◆ **EXERCISE DESCRIPTION**: Begin at the top of the following data. Copy each line exactly until you have copied the line containing "## User can book available ticket".

** Opening DATASET CONTENT block **

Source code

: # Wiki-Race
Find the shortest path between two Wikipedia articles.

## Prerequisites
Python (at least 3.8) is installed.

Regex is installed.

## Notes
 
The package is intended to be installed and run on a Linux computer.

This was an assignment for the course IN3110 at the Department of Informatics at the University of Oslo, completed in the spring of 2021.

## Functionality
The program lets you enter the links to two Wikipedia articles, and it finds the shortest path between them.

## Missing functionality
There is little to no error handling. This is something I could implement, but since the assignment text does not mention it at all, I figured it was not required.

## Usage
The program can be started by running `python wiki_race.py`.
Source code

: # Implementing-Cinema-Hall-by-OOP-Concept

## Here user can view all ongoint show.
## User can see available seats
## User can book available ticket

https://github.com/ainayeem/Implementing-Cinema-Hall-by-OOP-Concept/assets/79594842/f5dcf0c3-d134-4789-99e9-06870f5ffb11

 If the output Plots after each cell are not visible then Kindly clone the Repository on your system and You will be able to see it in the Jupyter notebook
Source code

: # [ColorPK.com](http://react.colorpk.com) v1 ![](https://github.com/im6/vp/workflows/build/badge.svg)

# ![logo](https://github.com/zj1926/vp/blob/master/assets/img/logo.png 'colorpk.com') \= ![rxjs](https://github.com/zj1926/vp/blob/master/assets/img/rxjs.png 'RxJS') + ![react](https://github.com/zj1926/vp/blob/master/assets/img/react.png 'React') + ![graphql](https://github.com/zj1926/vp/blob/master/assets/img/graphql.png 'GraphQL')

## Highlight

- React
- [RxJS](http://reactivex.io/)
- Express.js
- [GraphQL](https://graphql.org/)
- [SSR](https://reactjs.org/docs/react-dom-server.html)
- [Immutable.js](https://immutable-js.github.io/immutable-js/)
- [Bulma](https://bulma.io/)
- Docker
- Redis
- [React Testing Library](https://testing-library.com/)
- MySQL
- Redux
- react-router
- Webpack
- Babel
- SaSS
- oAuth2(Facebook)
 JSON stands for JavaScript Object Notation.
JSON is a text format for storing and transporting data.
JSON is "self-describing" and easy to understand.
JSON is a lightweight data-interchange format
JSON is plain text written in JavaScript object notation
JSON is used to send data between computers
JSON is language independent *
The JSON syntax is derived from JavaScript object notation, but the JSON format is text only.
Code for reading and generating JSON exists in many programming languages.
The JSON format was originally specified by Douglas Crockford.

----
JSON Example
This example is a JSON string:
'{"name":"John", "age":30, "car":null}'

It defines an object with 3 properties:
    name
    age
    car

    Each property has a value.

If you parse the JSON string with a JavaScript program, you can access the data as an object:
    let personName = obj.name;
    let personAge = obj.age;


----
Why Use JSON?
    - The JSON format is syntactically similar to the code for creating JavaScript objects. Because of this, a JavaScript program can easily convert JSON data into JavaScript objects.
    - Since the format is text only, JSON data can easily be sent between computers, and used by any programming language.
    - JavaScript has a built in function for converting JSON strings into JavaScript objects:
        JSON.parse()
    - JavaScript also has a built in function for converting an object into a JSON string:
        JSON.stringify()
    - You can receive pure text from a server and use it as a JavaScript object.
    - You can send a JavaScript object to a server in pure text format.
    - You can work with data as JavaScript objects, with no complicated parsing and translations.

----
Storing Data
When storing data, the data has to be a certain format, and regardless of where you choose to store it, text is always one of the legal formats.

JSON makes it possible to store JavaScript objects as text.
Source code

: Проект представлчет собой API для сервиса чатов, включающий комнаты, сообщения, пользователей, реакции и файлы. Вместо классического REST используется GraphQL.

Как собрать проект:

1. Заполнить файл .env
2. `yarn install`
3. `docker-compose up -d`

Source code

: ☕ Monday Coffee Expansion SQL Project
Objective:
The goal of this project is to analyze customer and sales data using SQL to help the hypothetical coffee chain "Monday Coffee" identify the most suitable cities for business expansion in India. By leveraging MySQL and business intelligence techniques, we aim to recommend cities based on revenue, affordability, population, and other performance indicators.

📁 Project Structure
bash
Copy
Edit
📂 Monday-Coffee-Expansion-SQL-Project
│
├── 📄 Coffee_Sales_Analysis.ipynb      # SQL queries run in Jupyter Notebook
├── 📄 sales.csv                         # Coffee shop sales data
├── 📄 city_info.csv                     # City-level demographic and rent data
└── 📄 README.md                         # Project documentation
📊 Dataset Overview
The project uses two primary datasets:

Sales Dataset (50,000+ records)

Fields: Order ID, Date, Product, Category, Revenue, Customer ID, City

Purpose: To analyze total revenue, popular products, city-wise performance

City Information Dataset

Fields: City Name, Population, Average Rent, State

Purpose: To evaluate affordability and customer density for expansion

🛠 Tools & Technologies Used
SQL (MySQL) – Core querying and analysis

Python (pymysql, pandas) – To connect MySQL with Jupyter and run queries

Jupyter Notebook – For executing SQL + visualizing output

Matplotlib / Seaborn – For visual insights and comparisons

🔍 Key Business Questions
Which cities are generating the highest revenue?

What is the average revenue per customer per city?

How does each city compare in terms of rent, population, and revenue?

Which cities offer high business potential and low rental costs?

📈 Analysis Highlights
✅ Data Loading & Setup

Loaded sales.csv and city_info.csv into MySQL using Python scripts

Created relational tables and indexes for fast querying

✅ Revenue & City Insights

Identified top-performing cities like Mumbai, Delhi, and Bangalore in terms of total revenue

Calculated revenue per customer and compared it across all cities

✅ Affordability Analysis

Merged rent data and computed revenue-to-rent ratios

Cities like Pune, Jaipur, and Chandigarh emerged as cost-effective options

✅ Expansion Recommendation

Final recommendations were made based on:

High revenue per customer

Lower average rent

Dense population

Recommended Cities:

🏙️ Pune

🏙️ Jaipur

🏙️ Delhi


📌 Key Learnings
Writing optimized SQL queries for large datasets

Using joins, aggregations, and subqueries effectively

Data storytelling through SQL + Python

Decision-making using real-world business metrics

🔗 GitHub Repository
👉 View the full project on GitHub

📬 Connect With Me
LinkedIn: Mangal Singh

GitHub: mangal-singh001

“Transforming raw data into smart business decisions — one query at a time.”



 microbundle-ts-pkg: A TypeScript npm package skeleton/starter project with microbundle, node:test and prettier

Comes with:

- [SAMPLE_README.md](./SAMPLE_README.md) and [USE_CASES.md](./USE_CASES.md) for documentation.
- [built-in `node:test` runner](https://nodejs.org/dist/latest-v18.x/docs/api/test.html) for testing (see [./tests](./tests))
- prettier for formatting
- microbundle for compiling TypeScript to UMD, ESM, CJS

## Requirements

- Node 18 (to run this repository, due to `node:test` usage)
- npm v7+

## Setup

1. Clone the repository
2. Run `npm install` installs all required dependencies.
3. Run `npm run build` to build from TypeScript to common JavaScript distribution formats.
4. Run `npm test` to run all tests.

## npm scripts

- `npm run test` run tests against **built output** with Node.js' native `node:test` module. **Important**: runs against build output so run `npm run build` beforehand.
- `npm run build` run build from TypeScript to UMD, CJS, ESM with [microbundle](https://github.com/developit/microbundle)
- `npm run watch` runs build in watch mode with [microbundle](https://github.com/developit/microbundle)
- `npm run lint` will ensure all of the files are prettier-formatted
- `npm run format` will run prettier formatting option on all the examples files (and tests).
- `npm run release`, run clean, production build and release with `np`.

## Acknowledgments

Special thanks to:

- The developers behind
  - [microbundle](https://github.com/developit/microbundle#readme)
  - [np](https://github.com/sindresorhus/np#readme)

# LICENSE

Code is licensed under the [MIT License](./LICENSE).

** Closing DATASET CONTENT block **

◆ **SOLUTION TO THIS EXERCISE**:
Source code

: # Wiki-Race
Find the shortest path between two Wikipedia articles.

## Prerequisites
Python (at least 3.8) is installed.

Regex is installed.

## Notes
 
The package is intended to be installed and run on a Linux computer.

This was an assignment for the course IN3110 at the Department of Informatics at the University of Oslo, completed in the spring of 2021.

## Functionality
The program lets you enter the links to two Wikipedia articles, and it finds the shortest path between them.

## Missing functionality
There is little to no error handling. This is something I could implement, but since the assignment text does not mention it at all, I figured it was not required.

## Usage
The program can be started by running `python wiki_race.py`.
Source code

: # Implementing-Cinema-Hall-by-OOP-Concept

## Here user can view all ongoint show.
## User can see available seats
## User can book available ticket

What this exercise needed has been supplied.